In a rare public announcement last week, Huawei outlined four new generations of Ascend processors through 2028, along with an entirely domestic high-bandwidth memory (HBM) supply chain, precisely the area Washington sought to target with its latest restrictions. Far from stalling, China is accelerating and blazing past export controls.
Industry forecasts now project that Huawei will ship more than 800,000 Ascend chips this year, well above Washington’s estimates. All are produced on SMIC’s 7-nanometer node with a nearly self-sufficient supply chain. By 2026, Huawei is expected to produce 5 million Ascend 910C-class chips per year, making it a strong contender for second place in volume behind Nvidia, up from almost no shipments just a year ago.
U.S. policy assumed China’s semiconductor industry could be throttled indefinitely. Instead, sanctions forced Beijing inward, where it financed a full-stack alternative. Given these latest numbers, they've managed to pull it off, while we're still trying to figure out what to do with beleaguered Intel.
Initially, the reality is that neither Washington nor Beijing possesses an entirely domestic semiconductor supply chain; both rely heavily on Taiwan and the broader Asia region. The difference is that China chose offense, building aggressively, while the U.S. wasted time playing defense through restrictions.

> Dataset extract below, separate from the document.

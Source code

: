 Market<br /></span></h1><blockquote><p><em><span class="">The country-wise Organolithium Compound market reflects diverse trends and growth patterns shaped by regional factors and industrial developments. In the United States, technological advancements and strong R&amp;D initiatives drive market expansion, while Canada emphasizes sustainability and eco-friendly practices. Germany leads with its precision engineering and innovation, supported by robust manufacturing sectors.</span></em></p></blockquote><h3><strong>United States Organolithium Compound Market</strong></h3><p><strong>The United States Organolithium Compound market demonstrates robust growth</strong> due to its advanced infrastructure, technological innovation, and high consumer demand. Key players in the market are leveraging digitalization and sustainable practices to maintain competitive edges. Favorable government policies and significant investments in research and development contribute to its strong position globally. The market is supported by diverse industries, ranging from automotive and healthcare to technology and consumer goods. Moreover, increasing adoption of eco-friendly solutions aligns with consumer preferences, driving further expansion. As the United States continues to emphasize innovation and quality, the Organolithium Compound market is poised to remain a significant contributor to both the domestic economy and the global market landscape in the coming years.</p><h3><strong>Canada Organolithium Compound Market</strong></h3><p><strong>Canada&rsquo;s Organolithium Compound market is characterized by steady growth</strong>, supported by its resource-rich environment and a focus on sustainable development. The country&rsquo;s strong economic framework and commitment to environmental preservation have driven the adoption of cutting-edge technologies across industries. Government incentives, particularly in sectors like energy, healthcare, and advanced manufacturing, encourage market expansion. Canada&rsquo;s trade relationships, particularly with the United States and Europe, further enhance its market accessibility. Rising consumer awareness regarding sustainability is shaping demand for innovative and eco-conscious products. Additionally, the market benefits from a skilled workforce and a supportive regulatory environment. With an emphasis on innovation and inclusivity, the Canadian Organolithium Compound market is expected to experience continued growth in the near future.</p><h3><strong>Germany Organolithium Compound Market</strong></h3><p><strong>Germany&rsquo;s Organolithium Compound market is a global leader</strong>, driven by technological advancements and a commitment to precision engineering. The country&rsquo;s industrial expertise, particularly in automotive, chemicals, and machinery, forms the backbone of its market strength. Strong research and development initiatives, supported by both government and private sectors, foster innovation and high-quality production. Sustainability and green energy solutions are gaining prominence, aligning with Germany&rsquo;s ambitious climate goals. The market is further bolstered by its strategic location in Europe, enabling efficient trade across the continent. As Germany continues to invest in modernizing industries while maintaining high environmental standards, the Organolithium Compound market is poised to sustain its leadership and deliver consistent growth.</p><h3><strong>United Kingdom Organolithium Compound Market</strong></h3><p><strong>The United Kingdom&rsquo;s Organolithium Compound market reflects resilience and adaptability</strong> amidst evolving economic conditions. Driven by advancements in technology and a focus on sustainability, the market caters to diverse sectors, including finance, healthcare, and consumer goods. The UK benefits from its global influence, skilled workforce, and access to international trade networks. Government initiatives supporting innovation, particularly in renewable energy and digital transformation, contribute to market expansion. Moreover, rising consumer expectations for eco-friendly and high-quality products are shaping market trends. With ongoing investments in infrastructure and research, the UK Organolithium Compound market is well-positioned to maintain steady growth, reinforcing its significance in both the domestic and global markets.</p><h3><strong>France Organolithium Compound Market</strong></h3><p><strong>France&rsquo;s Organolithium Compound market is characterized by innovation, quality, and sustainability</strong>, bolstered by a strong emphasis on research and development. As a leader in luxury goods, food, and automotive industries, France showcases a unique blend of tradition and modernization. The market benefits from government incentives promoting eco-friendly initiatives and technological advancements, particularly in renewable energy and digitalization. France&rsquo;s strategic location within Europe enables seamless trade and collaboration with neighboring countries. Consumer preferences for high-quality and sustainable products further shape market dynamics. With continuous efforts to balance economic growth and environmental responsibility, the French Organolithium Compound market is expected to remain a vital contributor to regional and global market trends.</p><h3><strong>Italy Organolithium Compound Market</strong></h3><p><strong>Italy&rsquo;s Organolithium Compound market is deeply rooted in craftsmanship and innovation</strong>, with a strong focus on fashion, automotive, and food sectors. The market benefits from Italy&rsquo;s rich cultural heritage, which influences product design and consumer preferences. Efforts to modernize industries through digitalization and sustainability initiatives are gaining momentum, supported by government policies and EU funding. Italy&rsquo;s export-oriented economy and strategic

Huawei’s memory partner, CXMT, is projected to produce 15% of global DRAM by 2026. On HBM, it has stockpiled older Japanese tooling, enough to enable domestic HBM production by the time its next generation of Ascend chips rolls out. SMIC, once viewed as a chokepoint, is scaling to 45,000 advanced-node wafer starts per month by 2025 and 80,000 by 2027. That’s millions of accelerators a year, built without Western fabs or IP. This is what happens when export controls are mistaken for strategy. It guarantees the outcome it is designed to mitigate.
Huawei understands this is a fight for footprint and adoption. Its roadmap isn’t just about chips but about distributed, low-cost compute clusters integrated into China’s dominant open-source ecosystem. The result is a parallel stack: made in China, for China, and for any nation beyond the U.S. orbit.
This is the cost of America’s failed export strategy. Restrictions designed to weaken Beijing have instead accelerated its independence. Washington debates whether to put Nvidia’s Blackwell on a control list; Beijing shrugs, bans Nvidia anyway, and marches toward self-sufficiency. Every delay cedes more of the global market to Huawei.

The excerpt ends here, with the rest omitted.